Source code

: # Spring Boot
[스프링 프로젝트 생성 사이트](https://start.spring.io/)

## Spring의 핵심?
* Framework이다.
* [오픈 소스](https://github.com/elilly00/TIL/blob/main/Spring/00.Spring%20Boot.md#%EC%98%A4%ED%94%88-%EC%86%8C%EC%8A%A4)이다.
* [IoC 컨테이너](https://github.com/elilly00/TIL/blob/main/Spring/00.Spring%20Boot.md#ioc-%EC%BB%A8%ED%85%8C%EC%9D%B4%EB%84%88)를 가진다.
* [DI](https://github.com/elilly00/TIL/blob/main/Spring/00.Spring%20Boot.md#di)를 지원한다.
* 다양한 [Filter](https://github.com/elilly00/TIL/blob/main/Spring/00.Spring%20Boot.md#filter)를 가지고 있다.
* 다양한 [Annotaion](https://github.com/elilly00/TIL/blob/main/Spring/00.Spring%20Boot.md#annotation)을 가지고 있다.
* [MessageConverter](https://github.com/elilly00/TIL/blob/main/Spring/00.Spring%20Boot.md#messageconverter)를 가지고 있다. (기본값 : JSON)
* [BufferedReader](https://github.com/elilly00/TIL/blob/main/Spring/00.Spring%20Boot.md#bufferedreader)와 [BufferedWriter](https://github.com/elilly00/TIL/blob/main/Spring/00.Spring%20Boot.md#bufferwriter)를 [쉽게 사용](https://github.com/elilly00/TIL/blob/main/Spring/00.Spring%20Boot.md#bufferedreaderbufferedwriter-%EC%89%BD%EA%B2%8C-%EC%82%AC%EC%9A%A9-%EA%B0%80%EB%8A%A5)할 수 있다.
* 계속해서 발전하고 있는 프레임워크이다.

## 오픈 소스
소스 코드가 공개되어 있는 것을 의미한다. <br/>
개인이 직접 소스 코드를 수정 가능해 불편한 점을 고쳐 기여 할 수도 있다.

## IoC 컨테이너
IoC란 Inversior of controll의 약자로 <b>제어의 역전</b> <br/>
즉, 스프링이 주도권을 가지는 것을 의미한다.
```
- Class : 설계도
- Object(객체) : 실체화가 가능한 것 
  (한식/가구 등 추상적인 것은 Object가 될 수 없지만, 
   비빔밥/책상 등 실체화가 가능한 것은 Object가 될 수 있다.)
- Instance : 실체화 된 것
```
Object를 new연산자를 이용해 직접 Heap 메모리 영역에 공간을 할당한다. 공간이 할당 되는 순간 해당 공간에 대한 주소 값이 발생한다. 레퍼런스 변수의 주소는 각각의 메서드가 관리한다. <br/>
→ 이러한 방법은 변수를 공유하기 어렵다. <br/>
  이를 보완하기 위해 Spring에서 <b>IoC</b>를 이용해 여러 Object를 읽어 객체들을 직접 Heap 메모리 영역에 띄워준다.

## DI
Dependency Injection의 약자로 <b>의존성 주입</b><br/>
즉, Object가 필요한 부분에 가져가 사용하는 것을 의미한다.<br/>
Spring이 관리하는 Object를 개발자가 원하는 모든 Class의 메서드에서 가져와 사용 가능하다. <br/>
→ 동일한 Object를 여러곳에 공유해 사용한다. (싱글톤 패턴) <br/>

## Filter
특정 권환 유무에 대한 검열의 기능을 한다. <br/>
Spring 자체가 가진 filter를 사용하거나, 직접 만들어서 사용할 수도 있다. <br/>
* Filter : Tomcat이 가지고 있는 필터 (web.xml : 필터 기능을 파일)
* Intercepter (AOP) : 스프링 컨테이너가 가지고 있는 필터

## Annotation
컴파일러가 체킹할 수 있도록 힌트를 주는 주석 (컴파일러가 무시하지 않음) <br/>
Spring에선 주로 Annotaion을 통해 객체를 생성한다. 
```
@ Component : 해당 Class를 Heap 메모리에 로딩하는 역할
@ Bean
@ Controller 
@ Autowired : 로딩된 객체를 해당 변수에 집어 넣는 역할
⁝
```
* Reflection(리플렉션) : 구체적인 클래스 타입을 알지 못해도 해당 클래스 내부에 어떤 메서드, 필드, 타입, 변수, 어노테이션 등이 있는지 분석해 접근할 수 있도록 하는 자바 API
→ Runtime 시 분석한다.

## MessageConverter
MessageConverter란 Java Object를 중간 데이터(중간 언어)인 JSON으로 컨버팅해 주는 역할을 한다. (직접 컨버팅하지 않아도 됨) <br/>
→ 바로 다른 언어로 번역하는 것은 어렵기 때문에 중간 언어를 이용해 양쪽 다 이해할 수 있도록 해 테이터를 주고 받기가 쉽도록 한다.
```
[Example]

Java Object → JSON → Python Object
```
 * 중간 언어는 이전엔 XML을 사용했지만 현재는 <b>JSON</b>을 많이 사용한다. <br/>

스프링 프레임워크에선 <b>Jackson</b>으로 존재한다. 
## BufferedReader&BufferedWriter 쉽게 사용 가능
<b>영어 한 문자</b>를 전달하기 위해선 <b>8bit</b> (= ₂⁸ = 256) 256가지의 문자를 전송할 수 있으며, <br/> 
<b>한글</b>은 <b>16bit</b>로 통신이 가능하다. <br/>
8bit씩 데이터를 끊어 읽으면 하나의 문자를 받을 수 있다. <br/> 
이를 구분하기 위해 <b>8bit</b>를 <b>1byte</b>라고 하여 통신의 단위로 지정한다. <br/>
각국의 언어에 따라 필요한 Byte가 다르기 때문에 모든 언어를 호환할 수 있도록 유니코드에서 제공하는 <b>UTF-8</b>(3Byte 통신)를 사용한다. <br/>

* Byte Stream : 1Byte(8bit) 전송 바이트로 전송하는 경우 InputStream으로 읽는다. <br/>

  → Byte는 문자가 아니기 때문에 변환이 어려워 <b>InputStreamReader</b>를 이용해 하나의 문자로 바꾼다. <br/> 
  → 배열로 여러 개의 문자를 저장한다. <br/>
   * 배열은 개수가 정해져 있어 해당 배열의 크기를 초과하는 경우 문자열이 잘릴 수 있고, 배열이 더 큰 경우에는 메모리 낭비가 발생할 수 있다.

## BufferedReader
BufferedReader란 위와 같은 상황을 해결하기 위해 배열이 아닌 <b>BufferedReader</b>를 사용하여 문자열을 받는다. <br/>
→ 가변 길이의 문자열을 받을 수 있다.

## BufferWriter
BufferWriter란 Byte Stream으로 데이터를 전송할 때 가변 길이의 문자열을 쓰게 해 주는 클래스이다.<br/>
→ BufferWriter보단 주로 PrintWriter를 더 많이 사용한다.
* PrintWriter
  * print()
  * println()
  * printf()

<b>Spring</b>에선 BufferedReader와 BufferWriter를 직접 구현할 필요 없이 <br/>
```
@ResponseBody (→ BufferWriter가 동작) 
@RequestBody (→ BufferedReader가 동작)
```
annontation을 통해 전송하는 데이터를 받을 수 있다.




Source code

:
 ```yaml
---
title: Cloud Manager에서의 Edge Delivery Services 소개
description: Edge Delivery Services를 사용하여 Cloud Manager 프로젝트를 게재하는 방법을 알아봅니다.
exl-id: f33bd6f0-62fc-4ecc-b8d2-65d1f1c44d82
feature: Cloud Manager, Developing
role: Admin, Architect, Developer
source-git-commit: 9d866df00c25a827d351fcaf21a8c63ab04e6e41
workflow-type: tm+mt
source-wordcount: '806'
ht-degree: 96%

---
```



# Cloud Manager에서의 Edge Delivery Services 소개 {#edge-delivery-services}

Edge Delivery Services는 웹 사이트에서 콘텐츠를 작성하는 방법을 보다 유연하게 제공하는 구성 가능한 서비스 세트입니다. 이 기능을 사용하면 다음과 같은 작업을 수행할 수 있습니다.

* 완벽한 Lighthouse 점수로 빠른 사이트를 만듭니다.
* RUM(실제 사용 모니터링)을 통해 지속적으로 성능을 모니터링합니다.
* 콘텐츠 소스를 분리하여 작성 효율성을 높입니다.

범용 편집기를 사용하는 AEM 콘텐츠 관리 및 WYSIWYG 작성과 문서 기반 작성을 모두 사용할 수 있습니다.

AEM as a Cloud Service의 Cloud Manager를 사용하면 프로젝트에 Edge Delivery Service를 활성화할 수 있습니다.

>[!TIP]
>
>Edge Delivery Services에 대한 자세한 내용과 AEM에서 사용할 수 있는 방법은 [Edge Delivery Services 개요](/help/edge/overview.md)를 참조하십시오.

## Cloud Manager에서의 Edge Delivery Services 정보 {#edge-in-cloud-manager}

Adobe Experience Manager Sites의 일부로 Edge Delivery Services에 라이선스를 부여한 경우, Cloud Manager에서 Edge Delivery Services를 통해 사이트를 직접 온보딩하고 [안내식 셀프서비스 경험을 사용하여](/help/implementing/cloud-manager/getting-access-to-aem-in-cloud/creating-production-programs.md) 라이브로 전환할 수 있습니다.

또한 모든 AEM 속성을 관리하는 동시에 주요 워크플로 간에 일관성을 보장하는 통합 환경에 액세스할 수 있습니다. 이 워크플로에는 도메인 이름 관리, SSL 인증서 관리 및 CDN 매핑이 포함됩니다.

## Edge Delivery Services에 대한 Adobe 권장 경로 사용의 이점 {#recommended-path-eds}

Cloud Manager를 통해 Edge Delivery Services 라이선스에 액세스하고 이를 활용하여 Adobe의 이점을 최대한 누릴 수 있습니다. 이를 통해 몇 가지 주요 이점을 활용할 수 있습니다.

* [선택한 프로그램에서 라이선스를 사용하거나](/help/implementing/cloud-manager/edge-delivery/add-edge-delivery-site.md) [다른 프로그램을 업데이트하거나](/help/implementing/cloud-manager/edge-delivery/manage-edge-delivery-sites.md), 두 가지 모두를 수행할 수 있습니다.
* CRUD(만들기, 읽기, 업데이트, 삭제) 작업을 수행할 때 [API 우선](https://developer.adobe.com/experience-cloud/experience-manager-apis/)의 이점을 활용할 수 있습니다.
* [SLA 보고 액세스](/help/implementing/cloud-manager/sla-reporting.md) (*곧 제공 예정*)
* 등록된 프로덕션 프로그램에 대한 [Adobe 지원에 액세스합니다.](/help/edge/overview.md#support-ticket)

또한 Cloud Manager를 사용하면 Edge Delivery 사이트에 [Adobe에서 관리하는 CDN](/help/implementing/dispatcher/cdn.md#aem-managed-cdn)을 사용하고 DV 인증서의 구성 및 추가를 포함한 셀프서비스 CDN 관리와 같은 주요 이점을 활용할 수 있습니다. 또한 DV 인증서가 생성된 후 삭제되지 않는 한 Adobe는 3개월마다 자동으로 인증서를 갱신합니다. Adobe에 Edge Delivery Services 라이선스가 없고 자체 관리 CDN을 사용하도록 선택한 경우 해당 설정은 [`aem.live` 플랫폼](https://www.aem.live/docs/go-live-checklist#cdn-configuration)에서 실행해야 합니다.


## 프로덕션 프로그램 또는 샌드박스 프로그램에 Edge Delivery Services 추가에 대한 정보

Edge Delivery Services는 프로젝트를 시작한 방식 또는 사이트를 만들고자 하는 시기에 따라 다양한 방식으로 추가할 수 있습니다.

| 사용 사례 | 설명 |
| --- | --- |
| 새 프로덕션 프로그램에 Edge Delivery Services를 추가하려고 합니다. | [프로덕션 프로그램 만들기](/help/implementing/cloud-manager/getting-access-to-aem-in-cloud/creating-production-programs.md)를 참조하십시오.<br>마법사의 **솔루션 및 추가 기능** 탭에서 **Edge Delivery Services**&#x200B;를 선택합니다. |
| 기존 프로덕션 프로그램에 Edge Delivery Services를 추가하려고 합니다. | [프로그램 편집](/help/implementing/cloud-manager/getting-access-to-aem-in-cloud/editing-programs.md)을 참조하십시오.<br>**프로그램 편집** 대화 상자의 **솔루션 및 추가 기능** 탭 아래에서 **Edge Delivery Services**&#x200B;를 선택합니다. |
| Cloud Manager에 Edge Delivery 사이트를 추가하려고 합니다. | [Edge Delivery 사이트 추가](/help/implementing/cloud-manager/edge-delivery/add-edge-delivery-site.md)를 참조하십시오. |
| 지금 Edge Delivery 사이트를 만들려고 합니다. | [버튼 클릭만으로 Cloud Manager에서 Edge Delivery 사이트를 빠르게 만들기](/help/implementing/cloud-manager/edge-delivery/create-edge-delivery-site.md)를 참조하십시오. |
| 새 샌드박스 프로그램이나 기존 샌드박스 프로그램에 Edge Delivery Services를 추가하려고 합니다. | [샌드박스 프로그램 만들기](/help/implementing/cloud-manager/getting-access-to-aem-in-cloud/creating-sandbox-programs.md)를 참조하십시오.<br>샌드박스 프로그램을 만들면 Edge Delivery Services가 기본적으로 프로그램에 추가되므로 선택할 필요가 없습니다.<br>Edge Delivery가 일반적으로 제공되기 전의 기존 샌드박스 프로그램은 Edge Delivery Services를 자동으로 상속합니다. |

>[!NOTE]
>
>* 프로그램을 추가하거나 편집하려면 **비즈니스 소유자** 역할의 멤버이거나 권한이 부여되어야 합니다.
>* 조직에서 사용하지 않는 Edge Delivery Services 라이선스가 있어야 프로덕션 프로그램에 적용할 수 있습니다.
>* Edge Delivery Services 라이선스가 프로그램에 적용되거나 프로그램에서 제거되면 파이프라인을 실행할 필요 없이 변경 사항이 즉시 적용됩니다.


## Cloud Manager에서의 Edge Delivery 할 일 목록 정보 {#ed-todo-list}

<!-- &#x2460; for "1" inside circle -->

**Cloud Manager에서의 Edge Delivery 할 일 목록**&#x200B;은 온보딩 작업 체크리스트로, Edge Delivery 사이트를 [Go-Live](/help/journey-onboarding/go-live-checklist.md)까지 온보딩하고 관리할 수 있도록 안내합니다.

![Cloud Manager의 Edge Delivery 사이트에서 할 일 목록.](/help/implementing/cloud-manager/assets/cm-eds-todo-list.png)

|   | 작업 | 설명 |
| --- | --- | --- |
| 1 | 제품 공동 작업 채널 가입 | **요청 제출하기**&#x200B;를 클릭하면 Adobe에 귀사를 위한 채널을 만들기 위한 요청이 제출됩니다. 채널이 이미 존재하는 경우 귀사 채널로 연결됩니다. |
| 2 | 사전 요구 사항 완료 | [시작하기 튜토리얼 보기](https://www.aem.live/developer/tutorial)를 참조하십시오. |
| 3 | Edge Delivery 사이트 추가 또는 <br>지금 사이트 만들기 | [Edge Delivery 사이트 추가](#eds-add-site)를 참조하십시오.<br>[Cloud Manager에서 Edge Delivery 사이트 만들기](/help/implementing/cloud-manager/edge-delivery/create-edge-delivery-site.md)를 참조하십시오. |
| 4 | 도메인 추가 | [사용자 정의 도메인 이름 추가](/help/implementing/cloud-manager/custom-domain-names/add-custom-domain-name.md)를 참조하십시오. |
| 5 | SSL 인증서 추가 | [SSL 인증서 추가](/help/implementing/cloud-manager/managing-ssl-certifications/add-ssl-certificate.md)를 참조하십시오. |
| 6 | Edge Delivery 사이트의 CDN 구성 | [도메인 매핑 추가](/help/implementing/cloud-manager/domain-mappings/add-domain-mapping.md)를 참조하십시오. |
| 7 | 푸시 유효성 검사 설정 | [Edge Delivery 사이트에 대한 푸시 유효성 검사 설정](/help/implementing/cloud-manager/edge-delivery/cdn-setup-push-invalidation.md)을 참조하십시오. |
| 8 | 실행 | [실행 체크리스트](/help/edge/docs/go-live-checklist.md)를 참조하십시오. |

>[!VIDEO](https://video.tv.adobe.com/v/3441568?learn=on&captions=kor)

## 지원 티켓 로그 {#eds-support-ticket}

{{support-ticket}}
++++++++++
All that should be written out is the stretch of lines above between the one holding "또한 모든 AEM 속성을" and the one holding "아래에서 **Edge Delivery Services**&#x200B;를 선택합니다. |", inclusive, exactly as given.

또한 모든 AEM 속성을 관리하는 동시에 주요 워크플로 간에 일관성을 보장하는 통합 환경에 액세스할 수 있습니다. 이 워크플로에는 도메인 이름 관리, SSL 인증서 관리 및 CDN 매핑이 포함됩니다.

## Edge Delivery Services에 대한 Adobe 권장 경로 사용의 이점 {#recommended-path-eds}

Cloud Manager를 통해 Edge Delivery Services 라이선스에 액세스하고 이를 활용하여 Adobe의 이점을 최대한 누릴 수 있습니다. 이를 통해 몇 가지 주요 이점을 활용할 수 있습니다.

* [선택한 프로그램에서 라이선스를 사용하거나](/help/implementing/cloud-manager/edge-delivery/add-edge-delivery-site.md) [다른 프로그램을 업데이트하거나](/help/implementing/cloud-manager/edge-delivery/manage-edge-delivery-sites.md), 두 가지 모두를 수행할 수 있습니다.
* CRUD(만들기, 읽기, 업데이트, 삭제) 작업을 수행할 때 [API 우선](https://developer.adobe.com/experience-cloud/experience-manager-apis/)의 이점을 활용할 수 있습니다.
* [SLA 보고 액세스](/help/implementing/cloud-manager/sla-reporting.md) (*곧 제공 예정*)
* 등록된 프로덕션 프로그램에 대한 [Adobe 지원에 액세스합니다.](/help/edge/overview.md#support-ticket)

또한 Cloud Manager를 사용하면 Edge Delivery 사이트에 [Adobe에서 관리하는 CDN](/help/implementing/dispatcher/cdn.md#aem-managed-cdn)을 사용하고 DV 인증서의 구성 및 추가를 포함한 셀프서비스 CDN 관리와 같은 주요 이점을 활용할 수 있습니다. 또한 DV 인증서가 생성된 후 삭제되지 않는 한 Adobe는 3개월마다 자동으로 인증서를 갱신합니다. Adobe에 Edge Delivery Services 라이선스가 없고 자체 관리 CDN을 사용하도록 선택한 경우 해당 설정은 [`aem.live` 플랫폼](https://www.aem.live/docs/go-live-checklist#cdn-configuration)에서 실행해야 합니다.


## 프로덕션 프로그램 또는 샌드박스 프로그램에 Edge Delivery Services 추가에 대한 정보

Edge Delivery Services는 프로젝트를 시작한 방식 또는 사이트를 만들고자 하는 시기에 따라 다양한 방식으로 추가할 수 있습니다.

| 사용 사례 | 설명 |
| --- | --- |
| 새 프로덕션 프로그램에 Edge Delivery Services를 추가하려고 합니다. | [프로덕션 프로그램 만들기](/help/implementing/cloud-manager/getting-access-to-aem-in-cloud/creating-production-programs.md)를 참조하십시오.<br>마법사의 **솔루션 및 추가 기능** 탭에서 **Edge Delivery Services**&#x200B;를 선택합니다. |
| 기존 프로덕션 프로그램에 Edge Delivery Services를 추가하려고 합니다. | [프로그램 편집](/help/implementing/cloud-manager/getting-access-to-aem-in-cloud/editing-programs.md)을 참조하십시오.<br>**프로그램 편집** 대화 상자의 **솔루션 및 추가 기능** 탭 아래에서 **Edge Delivery Services**&#x200B;를 선택합니다. |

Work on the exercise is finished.